**Your instructions**
Search the records for the string "Vercel", then copy each line where it appears.

**The data**
──────────────────────────────

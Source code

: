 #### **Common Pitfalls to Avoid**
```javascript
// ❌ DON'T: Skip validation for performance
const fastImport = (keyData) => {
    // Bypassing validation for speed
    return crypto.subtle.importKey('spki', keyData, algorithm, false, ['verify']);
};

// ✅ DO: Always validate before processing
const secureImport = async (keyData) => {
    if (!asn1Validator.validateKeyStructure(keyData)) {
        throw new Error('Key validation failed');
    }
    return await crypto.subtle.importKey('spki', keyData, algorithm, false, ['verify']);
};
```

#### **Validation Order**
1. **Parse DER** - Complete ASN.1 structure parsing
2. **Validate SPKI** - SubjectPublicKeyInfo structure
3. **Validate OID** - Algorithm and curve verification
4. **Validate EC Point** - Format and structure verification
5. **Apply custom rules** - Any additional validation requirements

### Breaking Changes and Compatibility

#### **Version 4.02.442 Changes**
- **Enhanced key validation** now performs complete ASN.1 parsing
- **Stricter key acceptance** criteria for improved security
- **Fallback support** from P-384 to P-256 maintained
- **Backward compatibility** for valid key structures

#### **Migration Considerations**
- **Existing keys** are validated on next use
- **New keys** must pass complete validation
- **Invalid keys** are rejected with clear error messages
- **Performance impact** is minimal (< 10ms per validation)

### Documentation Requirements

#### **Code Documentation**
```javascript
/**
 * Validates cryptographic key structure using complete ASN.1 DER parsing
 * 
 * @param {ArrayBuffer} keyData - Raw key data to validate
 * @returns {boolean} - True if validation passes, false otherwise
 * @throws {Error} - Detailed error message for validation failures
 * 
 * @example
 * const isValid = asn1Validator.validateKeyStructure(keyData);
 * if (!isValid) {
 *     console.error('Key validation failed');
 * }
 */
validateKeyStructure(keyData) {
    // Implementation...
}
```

──────────────────────────────

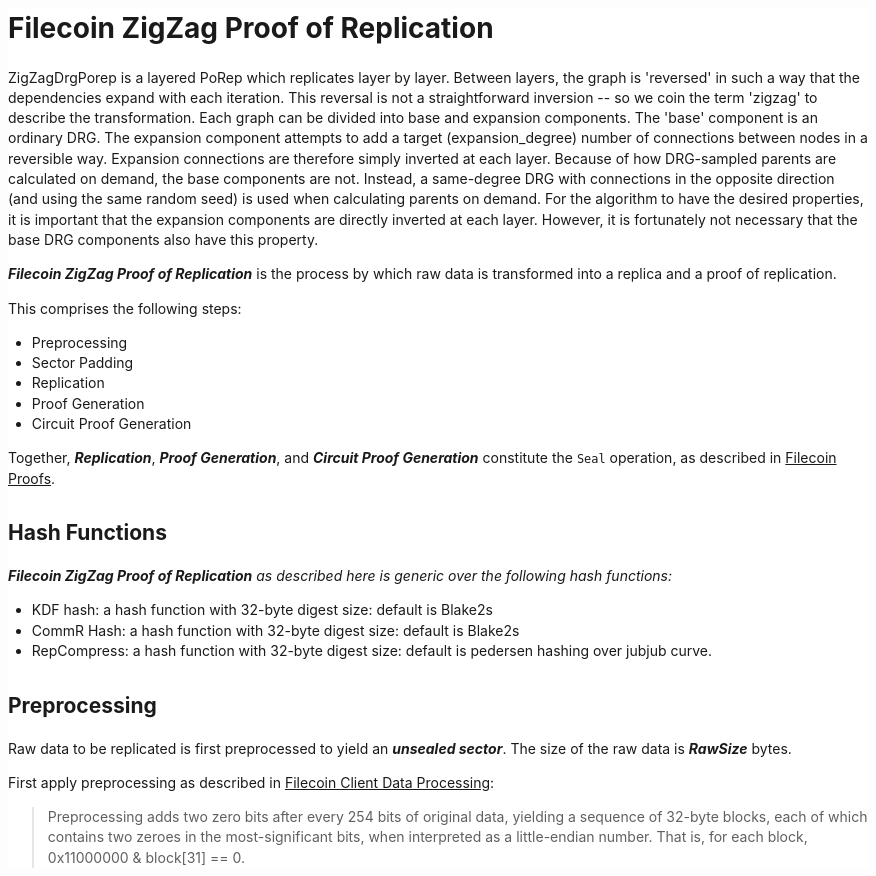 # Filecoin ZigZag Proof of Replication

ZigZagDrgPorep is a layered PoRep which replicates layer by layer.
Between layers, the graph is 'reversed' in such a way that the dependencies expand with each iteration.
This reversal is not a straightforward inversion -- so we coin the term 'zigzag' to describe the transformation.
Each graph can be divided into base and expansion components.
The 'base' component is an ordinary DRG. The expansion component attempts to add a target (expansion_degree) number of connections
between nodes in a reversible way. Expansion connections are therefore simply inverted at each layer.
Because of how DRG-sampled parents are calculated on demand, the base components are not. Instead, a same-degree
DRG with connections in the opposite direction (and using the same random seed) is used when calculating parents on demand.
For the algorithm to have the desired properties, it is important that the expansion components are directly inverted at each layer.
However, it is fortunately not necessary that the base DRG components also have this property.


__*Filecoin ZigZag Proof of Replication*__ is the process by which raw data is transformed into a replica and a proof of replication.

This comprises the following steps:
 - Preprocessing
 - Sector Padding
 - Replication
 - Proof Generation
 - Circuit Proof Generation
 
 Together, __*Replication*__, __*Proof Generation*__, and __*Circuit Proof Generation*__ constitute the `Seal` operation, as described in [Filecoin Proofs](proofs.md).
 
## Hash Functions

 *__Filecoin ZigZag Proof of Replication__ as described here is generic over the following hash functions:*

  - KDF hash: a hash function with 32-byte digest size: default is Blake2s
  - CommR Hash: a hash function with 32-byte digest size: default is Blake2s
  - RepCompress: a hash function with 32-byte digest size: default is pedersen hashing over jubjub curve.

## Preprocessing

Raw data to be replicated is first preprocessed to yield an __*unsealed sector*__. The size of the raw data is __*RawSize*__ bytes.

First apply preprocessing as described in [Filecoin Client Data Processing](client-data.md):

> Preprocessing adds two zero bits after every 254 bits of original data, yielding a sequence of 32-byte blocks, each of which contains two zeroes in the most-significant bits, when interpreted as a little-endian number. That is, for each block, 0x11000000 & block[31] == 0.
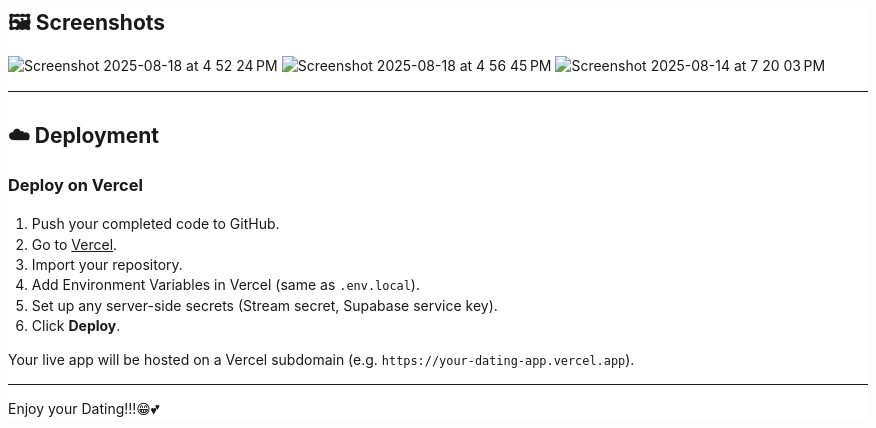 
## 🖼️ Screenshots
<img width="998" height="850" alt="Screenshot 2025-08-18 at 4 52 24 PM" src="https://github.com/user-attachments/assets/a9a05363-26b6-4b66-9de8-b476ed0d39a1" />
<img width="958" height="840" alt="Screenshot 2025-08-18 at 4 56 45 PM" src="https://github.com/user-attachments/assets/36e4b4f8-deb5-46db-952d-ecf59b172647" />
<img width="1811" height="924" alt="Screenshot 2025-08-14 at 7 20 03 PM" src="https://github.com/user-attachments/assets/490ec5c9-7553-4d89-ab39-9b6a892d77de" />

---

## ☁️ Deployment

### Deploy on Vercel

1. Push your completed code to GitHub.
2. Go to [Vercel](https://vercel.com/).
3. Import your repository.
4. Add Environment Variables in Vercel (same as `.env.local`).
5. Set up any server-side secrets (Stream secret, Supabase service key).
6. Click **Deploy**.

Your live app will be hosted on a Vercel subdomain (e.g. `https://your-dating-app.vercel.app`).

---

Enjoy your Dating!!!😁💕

──────────────────────────────

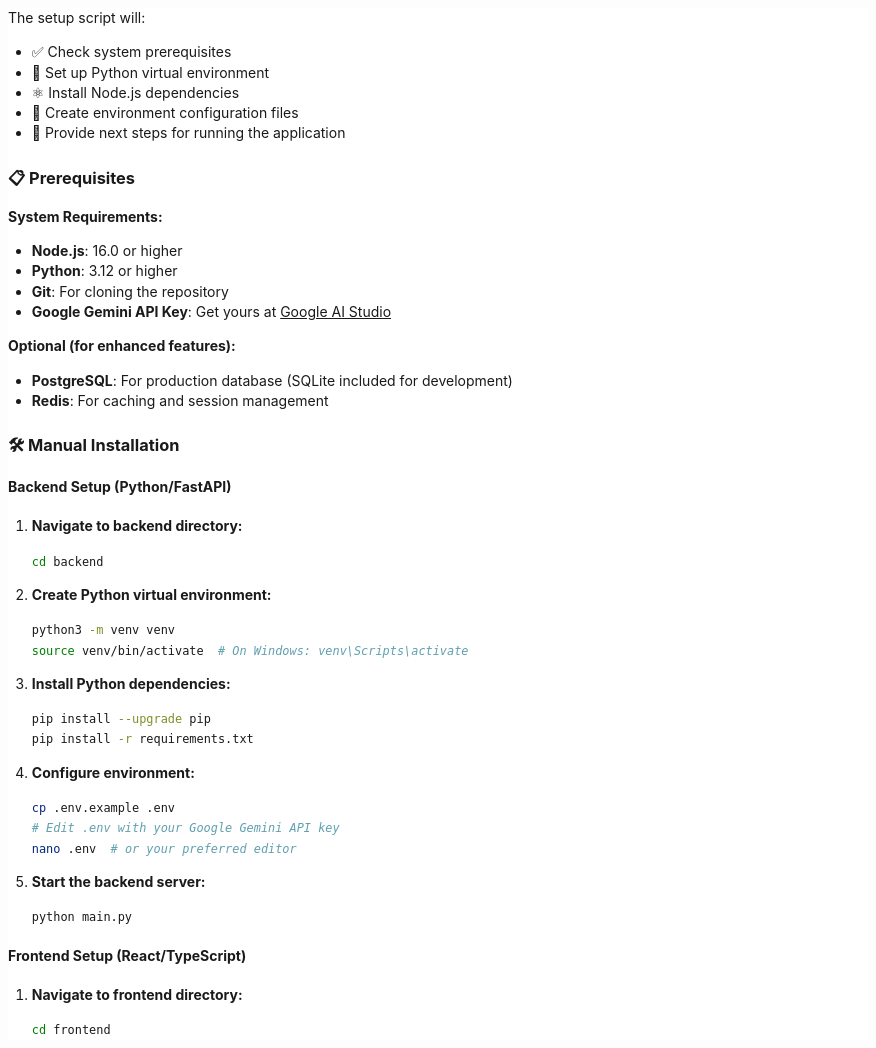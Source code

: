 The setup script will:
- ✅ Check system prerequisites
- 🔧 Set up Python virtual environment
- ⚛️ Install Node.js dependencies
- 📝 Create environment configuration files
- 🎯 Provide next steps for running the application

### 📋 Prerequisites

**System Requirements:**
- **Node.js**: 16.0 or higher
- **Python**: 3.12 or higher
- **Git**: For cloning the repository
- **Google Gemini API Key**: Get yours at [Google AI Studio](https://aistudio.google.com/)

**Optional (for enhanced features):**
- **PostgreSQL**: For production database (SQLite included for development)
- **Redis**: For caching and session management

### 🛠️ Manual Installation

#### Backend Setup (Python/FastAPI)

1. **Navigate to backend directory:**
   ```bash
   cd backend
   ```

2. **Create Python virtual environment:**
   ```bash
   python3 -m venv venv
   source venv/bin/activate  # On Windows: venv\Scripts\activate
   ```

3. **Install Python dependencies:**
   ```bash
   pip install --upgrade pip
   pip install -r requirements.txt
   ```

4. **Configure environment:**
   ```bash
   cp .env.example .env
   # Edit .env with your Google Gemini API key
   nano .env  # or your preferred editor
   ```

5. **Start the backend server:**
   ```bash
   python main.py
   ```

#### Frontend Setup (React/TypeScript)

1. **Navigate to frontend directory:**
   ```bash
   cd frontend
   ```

──────────────────────────────

**Expected output**
### Deploy on Vercel
2. Go to [Vercel](https://vercel.com/).
4. Add Environment Variables in Vercel (same as `.env.local`).
Your live app will be hosted on a Vercel subdomain (e.g. `https://your-dating-app.vercel.app`).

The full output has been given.